Problem details >>
In the entries that follow, find every line containing "have" and copy it.

Document images with source code:
=====

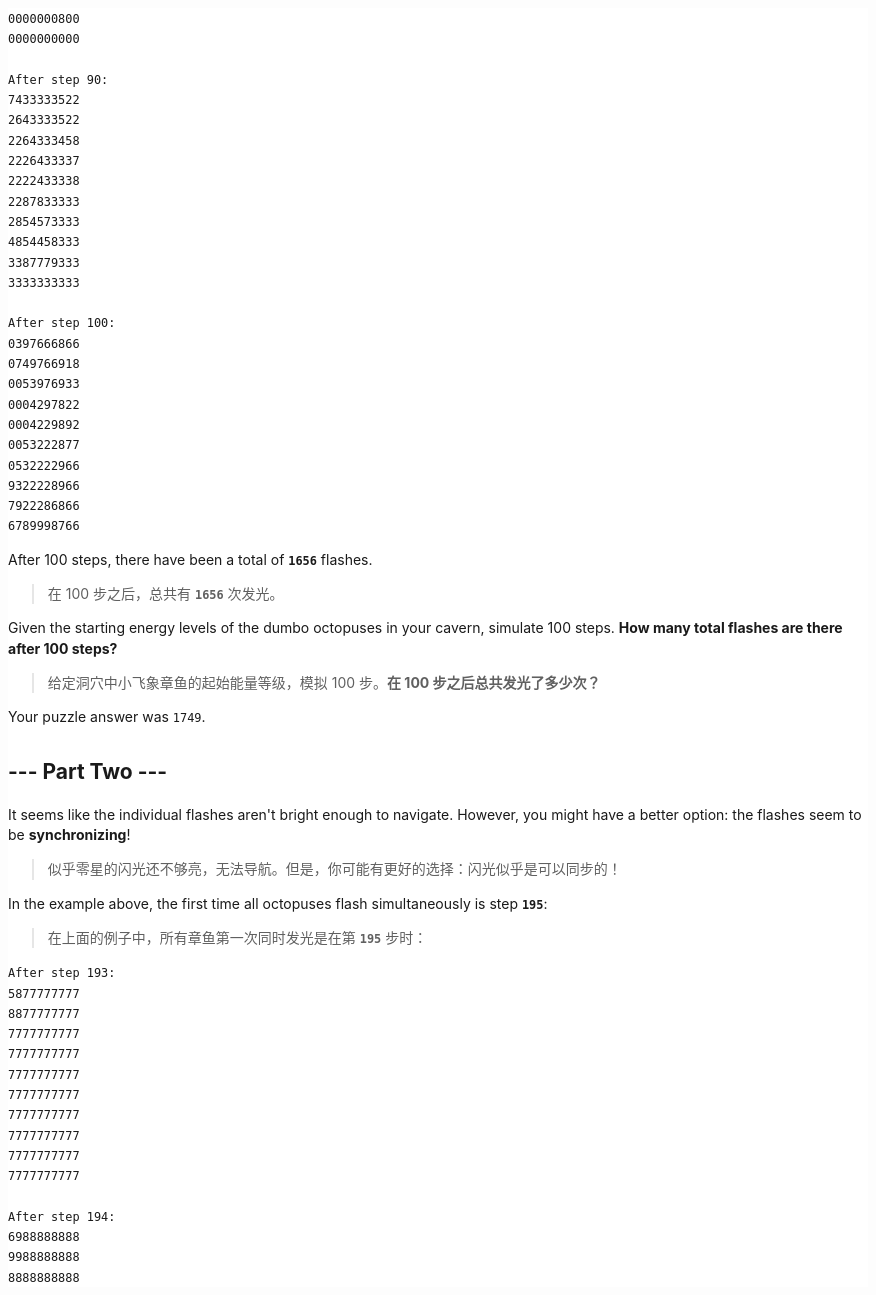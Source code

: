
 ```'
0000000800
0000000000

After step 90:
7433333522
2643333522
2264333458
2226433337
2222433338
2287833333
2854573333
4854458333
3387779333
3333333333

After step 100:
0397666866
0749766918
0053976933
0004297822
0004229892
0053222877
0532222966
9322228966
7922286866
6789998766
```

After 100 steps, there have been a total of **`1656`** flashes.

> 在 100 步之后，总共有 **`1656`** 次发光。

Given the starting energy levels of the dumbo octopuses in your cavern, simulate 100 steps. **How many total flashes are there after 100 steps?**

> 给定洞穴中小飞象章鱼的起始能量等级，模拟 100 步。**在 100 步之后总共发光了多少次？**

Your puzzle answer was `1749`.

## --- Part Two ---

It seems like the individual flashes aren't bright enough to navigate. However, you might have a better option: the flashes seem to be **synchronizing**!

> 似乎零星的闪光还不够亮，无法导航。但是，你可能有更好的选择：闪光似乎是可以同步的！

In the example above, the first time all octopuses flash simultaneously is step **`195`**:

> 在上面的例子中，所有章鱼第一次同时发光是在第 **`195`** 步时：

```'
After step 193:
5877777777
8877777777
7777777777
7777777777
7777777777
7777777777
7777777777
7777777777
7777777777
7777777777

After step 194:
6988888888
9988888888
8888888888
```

=====

Solution for this task >>
After 100 steps, there have been a total of **`1656`** flashes.
It seems like the individual flashes aren't bright enough to navigate. However, you might have a better option: the flashes seem to be **synchronizing**!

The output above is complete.